Final answer:
The production of more dry gas in the Eagle Ford shale as it dips closer to the coast can be attributed to higher underground temperatures and pressures that turn oil into gas. Geological activity, such as that indicated by reverse faults, also contributes to these conditions, leading to gas that is richer in methane, which is classified as dry gas.
Step-by-step explanation:
The Eagle Ford shale in Texas is known for producing more dry gas as it extends deeper toward the coast. This occurrence can be largely attributed to geological factors and the processes involved in the transformation of organic material into fossil fuels. As these remains are subjected to higher temperatures and pressures deeper underground, oil is more likely to be "cracked" into gas, leading to a higher ratio of methane, which qualifies the fuel as dry gas. The presence of a reverse fault, such as in the Eagle Ford outcrop west of Del Rio, Texas, indicates intense geological activity in the past that would have contributed to these changes.
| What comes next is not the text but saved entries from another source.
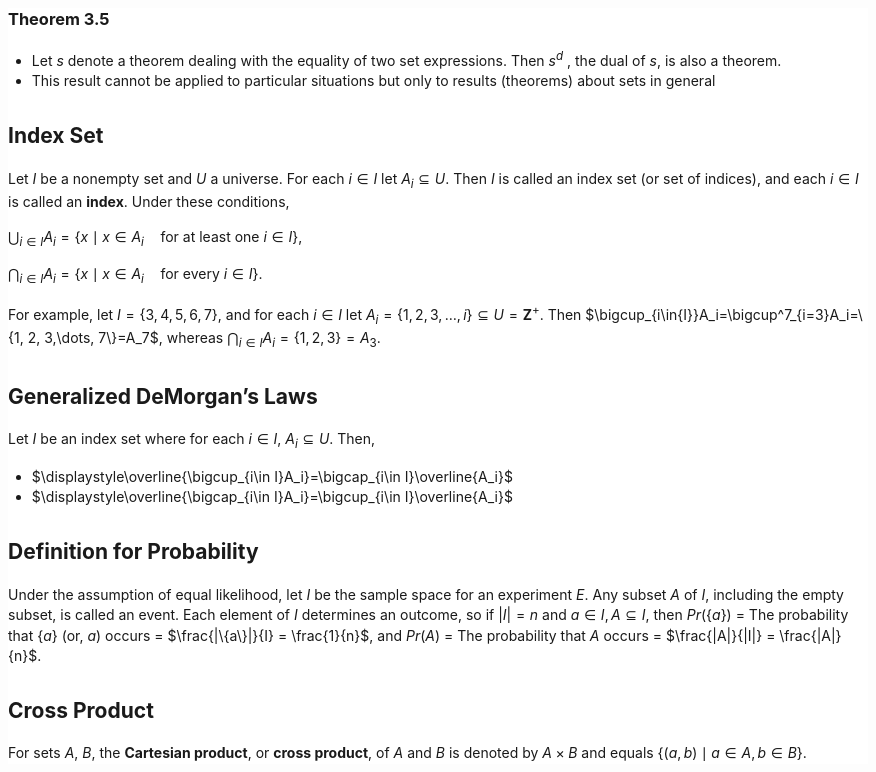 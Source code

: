 ### Theorem 3.5

- Let $s$ denote a theorem dealing with the equality of two set expressions. Then $s^d$ , the dual of $s$, is also a theorem.
- This result cannot be applied to particular situations but only to results (theorems) about  sets in general

## Index Set

Let $I$ be a nonempty set and $U$ a universe. For each $i\in I$ let $A_i \subseteq U$. Then $I$ is called an index set (or set of indices), and each $i \in I$ is called an **index**. Under these conditions, 

$\displaystyle\bigcup_{i\in I}A_{i}=\{x\mid x\in A_{i}\quad \text{for at least one } i\in{I}\}$, 

$\displaystyle\bigcap_{i\in I}A_i=\{x\mid x\in A_i\quad\text{for every }i\in{I}\}$.

For example, let $I=\{3, 4, 5, 6, 7\}$, and for each $i\in{I}$ let $A_i=\{1, 2, 3, \dots, i\}\subseteq{U}=\mathbf{Z}^{+}$. Then $\bigcup_{i\in{I}}A_i=\bigcup^7_{i=3}A_i=\{1, 2, 3,\dots, 7\}=A_7$, whereas $\bigcap_{i\in{I}}A_i=\{1, 2, 3\}=A_3$.

## Generalized DeMorgan’s Laws

Let $I$ be an index set where for each $i \in I$, $A_i \subseteq U$. Then,

- $\displaystyle\overline{\bigcup_{i\in I}A_i}=\bigcap_{i\in I}\overline{A_i}$
-  $\displaystyle\overline{\bigcap_{i\in I}A_i}=\bigcup_{i\in I}\overline{A_i}$

## Definition for Probability

Under the assumption of equal likelihood, let $I$ be the sample space for an experiment $E$. Any subset $A$ of $I$, including the empty subset, is called an event. Each element of $I$ determines an outcome, so if $|I| = n$ and $a \in I, A \subseteq I$, then $Pr(\{a\})$ = The probability that $\{a\}$ (or, $a$) occurs = $\frac{|\{a\}|}{I} = \frac{1}{n}$, and $Pr(A)$ = The probability that $A$ occurs = $\frac{|A|}{|I|} = \frac{|A|}{n}$.

## Cross Product

For sets $A$, $B$, the **Cartesian product**, or **cross product**, of $A$ and $B$ is denoted by $A \times B$ and equals $\{(a, b)\mid a \in A, b \in B\}$.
Such geological structures could have subjected the rock formations which contain oil and gas deposits to heat and pressures higher than normal, promoting the formation of natural gas.
Additionally, natural gas deposits can vary in composition depending on the conditions they were formed under. Gas that is rich in methane is labeled as dry, whereas gas containing higher hydrocarbons is known as wet gas. As we continue to extract fossil fuels, and particularly as we reach deeper, more challenging deposits, the characteristics of the extracted fuels change. The exploration and extraction process involves drilling down through layers of sand, silt, and rock to access these resources, and as the drilling reaches deeper layers closer to the coast, the higher temperatures and pressures result in the formation of more natural gas relative to oil, with an increased likelihood of encountering dry gas.